[Stored data]
---*---
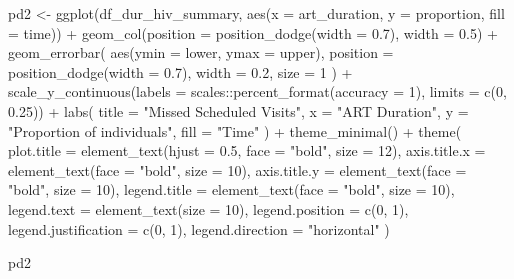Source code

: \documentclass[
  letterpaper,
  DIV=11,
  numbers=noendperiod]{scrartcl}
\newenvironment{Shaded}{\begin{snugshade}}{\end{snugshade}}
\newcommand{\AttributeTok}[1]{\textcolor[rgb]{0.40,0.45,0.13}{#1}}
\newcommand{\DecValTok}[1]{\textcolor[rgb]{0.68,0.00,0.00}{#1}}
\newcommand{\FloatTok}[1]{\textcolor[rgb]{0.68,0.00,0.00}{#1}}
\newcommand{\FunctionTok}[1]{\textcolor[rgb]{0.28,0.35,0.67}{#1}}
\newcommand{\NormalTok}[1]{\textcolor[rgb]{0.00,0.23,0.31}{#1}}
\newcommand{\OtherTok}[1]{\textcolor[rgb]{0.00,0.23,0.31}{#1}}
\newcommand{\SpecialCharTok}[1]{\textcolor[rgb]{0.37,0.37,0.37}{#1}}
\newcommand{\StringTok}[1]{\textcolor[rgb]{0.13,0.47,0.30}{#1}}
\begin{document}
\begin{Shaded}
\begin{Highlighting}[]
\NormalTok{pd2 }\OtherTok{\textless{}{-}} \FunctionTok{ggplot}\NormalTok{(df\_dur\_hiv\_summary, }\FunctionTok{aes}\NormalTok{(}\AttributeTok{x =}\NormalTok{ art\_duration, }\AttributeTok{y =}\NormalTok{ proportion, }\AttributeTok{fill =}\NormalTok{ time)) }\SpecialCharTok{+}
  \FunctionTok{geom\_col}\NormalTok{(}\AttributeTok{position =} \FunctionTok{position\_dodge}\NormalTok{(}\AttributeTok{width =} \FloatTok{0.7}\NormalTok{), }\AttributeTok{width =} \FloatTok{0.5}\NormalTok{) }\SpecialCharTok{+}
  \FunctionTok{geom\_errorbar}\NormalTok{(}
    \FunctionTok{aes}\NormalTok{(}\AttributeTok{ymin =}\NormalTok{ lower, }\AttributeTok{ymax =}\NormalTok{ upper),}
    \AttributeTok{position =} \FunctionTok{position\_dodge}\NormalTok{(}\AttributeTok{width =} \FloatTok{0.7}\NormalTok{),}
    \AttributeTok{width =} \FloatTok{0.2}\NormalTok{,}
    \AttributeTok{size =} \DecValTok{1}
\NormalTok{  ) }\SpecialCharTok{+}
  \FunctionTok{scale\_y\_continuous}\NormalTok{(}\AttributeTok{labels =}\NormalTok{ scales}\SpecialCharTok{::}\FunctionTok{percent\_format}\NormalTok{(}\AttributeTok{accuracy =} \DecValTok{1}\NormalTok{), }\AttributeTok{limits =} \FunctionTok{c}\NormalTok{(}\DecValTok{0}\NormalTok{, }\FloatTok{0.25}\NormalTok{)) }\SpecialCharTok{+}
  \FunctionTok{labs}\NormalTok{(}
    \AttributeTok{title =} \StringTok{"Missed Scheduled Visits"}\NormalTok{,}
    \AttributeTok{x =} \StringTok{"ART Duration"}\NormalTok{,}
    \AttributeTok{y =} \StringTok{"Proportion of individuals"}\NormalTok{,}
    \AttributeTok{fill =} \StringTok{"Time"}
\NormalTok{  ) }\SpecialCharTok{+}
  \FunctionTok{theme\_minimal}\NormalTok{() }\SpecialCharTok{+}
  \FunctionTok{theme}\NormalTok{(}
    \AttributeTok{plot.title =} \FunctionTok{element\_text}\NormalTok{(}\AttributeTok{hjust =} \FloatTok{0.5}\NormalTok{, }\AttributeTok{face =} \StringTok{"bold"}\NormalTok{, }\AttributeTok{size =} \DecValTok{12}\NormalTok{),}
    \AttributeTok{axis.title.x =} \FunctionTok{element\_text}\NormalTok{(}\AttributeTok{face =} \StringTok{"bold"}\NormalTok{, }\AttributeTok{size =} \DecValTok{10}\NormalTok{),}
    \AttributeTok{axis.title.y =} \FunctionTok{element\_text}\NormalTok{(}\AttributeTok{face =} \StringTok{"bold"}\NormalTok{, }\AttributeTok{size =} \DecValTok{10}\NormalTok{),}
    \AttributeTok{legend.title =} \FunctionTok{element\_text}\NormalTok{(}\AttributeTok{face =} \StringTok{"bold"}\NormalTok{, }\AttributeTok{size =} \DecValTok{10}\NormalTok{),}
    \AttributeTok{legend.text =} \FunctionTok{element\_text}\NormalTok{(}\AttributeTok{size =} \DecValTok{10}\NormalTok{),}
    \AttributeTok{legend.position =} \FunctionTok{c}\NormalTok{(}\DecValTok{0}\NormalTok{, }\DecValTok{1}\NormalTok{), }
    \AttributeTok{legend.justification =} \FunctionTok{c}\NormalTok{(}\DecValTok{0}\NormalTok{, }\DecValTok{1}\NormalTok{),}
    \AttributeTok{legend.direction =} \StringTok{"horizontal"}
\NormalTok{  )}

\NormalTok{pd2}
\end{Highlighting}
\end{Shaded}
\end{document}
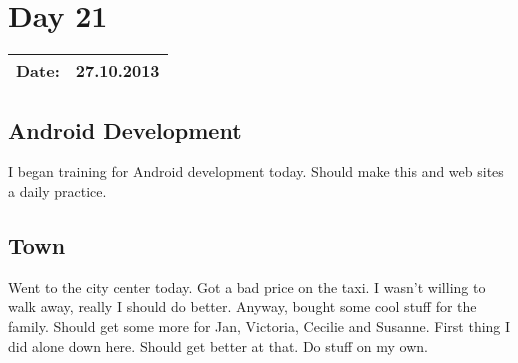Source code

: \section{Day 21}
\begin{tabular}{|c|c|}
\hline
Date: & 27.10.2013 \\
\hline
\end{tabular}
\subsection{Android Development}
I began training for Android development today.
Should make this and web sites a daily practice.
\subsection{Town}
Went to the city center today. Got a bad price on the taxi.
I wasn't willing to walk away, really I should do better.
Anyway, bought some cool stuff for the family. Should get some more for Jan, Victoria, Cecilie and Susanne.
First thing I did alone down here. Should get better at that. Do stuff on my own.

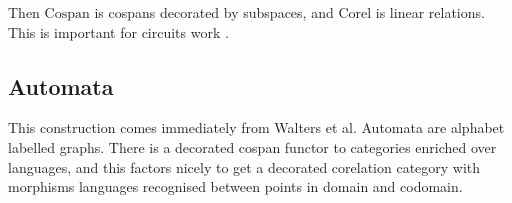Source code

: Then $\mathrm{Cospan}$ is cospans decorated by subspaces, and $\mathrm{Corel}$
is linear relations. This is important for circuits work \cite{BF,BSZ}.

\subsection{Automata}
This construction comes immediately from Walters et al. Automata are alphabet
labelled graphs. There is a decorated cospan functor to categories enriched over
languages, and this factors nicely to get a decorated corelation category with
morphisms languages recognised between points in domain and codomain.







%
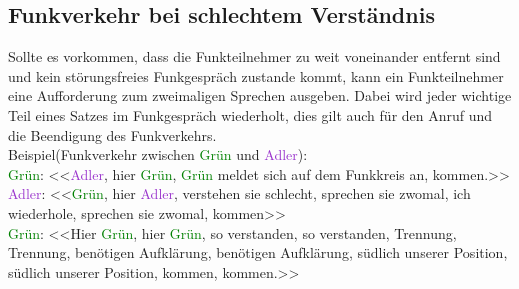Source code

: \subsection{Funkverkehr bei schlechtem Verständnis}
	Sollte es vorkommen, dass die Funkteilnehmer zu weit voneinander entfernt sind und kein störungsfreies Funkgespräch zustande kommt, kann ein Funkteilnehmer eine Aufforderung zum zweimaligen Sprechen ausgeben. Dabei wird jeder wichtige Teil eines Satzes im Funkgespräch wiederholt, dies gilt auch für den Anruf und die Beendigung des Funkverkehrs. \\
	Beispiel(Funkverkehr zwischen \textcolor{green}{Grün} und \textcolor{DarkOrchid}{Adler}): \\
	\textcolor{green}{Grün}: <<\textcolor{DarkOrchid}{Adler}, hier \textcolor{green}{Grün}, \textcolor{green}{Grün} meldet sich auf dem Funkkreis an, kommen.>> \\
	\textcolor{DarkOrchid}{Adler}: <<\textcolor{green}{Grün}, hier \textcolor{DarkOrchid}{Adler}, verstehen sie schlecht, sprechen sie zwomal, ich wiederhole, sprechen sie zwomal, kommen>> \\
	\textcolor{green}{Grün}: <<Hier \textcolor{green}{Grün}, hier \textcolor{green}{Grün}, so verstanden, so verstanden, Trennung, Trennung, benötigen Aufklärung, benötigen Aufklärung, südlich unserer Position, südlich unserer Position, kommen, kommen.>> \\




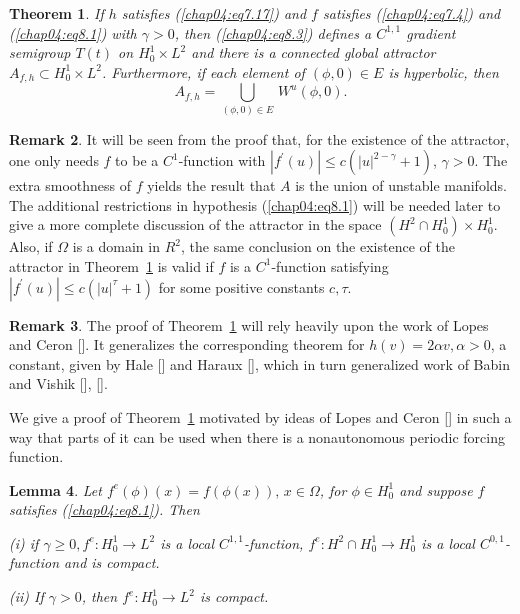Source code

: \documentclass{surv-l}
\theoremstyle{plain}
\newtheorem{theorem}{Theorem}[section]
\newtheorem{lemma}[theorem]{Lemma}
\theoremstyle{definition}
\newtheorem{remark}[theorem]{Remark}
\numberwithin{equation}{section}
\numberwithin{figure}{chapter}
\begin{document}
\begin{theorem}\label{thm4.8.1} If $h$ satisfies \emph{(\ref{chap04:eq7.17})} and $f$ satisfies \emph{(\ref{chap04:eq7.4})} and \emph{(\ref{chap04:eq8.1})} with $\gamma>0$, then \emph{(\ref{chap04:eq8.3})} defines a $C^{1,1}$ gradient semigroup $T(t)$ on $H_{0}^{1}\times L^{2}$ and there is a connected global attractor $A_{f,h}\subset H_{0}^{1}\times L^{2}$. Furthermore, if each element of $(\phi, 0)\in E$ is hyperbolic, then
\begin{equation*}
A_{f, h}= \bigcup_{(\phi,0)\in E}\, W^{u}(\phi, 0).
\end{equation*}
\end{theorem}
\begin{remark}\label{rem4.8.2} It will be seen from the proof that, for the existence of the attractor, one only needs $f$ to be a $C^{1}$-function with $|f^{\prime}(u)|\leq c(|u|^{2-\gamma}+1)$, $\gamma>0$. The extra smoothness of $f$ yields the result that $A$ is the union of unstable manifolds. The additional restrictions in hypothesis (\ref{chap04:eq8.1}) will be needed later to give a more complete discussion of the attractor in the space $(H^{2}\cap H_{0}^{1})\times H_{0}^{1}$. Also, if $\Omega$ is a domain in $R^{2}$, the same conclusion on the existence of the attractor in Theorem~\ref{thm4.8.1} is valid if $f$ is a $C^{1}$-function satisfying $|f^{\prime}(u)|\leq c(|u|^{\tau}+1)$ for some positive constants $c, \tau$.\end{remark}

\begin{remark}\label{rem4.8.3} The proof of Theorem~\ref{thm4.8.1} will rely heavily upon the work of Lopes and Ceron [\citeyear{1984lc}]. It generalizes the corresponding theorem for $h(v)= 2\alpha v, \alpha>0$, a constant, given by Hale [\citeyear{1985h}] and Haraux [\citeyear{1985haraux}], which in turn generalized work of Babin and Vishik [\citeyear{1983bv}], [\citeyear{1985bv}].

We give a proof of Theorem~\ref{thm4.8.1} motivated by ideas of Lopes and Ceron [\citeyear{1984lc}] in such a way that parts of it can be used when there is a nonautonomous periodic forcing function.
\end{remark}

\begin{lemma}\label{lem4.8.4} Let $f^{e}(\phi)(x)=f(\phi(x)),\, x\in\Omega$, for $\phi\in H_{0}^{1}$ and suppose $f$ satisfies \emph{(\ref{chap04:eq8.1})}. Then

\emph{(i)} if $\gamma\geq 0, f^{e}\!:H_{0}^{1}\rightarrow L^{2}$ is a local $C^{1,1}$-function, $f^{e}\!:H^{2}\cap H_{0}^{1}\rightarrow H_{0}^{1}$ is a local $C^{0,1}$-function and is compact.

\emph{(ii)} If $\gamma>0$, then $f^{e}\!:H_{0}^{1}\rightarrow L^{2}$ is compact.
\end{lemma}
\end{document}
---*---
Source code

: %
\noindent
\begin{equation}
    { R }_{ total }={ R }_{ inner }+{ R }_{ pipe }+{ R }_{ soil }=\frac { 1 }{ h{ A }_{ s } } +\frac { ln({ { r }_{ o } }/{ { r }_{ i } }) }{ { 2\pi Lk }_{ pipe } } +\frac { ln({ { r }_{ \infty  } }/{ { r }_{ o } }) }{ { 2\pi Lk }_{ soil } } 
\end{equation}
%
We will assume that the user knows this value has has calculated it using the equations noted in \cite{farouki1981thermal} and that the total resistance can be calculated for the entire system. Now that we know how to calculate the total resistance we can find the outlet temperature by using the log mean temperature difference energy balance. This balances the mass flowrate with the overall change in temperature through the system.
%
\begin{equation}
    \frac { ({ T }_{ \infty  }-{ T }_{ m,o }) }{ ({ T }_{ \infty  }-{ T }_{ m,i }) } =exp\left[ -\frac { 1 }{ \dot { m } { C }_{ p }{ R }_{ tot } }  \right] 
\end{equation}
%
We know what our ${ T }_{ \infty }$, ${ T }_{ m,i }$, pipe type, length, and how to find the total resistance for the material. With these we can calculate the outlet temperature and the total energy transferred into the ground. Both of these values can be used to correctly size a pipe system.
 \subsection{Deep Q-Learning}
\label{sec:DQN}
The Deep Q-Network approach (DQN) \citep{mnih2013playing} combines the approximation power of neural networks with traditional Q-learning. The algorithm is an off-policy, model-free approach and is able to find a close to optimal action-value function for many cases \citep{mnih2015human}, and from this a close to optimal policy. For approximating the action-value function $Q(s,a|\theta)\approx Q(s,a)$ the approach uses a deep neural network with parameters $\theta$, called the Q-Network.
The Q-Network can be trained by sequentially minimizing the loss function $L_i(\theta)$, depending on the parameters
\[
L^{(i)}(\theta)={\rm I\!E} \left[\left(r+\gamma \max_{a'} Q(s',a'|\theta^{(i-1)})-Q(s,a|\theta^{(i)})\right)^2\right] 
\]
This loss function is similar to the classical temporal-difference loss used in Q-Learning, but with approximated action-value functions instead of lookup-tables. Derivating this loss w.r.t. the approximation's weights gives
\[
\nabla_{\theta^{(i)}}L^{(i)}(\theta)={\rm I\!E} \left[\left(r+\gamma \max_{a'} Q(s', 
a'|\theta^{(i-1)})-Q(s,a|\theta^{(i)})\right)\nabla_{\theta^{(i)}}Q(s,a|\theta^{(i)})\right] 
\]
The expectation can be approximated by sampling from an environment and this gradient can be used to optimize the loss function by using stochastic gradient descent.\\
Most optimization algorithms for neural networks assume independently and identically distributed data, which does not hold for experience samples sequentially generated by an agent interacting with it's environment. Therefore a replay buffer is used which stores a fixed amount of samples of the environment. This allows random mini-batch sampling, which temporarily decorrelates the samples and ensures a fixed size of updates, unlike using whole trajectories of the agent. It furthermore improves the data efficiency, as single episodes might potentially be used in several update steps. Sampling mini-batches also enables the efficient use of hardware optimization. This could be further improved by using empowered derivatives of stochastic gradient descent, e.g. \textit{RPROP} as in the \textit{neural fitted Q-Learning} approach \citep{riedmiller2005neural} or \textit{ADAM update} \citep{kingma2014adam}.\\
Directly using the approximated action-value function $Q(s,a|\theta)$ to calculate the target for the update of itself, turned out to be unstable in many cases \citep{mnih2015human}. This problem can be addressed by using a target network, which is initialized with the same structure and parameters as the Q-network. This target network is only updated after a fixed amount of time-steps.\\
---*---
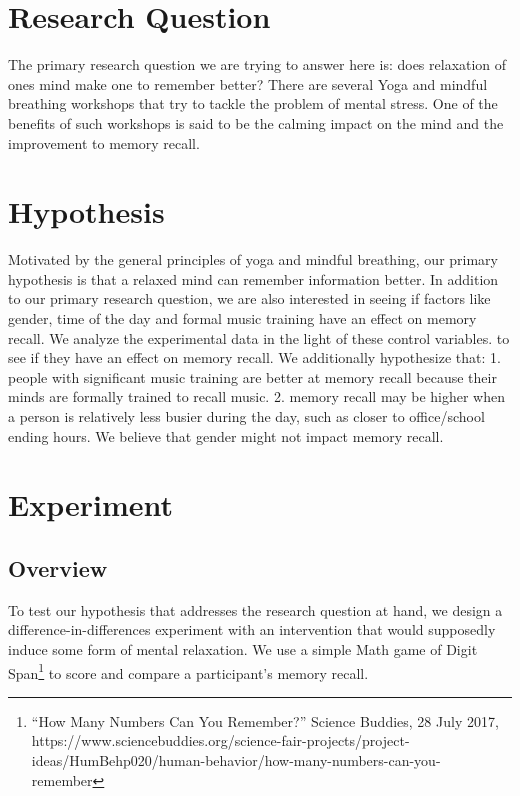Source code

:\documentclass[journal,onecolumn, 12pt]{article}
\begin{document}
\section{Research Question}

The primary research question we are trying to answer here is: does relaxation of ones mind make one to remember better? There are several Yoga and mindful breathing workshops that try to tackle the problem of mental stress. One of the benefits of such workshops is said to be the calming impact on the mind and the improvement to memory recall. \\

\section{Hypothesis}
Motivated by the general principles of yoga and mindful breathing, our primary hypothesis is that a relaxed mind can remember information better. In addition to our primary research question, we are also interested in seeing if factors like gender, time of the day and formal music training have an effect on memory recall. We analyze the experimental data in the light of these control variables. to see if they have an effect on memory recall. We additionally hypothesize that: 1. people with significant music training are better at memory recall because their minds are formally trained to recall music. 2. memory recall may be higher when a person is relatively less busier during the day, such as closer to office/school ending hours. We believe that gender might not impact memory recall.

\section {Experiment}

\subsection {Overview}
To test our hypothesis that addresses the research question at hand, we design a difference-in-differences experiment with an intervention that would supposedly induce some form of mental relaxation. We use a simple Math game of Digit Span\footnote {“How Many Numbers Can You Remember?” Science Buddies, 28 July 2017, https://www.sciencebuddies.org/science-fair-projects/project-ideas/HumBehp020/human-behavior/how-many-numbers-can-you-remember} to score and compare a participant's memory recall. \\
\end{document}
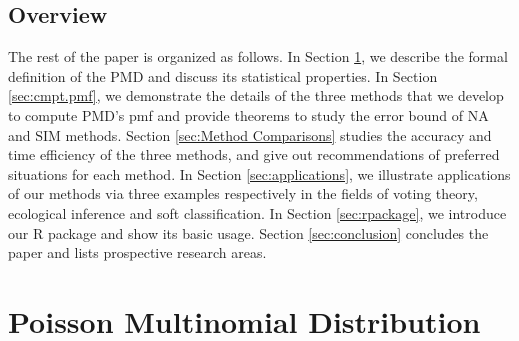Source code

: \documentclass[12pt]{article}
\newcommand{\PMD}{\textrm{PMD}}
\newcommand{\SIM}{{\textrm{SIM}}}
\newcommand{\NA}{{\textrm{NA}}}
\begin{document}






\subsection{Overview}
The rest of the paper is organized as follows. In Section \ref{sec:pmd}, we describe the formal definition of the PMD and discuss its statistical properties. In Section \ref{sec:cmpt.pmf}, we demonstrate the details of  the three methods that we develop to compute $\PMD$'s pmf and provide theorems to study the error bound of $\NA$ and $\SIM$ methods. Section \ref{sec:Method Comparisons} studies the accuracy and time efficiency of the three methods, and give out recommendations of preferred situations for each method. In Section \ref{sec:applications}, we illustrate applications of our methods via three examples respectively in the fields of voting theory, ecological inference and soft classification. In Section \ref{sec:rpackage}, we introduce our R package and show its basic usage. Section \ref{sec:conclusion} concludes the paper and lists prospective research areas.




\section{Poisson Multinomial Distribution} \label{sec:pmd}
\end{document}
---*---
EXERCISE GOAL:
Look above for the line containing "This loss function". Output from there through the line containing "The expectation can", exactly and inclusively.

TASK SOLUTION:
This loss function is similar to the classical temporal-difference loss used in Q-Learning, but with approximated action-value functions instead of lookup-tables. Derivating this loss w.r.t. the approximation's weights gives
\[
\nabla_{\theta^{(i)}}L^{(i)}(\theta)={\rm I\!E} \left[\left(r+\gamma \max_{a'} Q(s', 
a'|\theta^{(i-1)})-Q(s,a|\theta^{(i)})\right)\nabla_{\theta^{(i)}}Q(s,a|\theta^{(i)})\right] 
\]
The expectation can be approximated by sampling from an environment and this gradient can be used to optimize the loss function by using stochastic gradient descent.\\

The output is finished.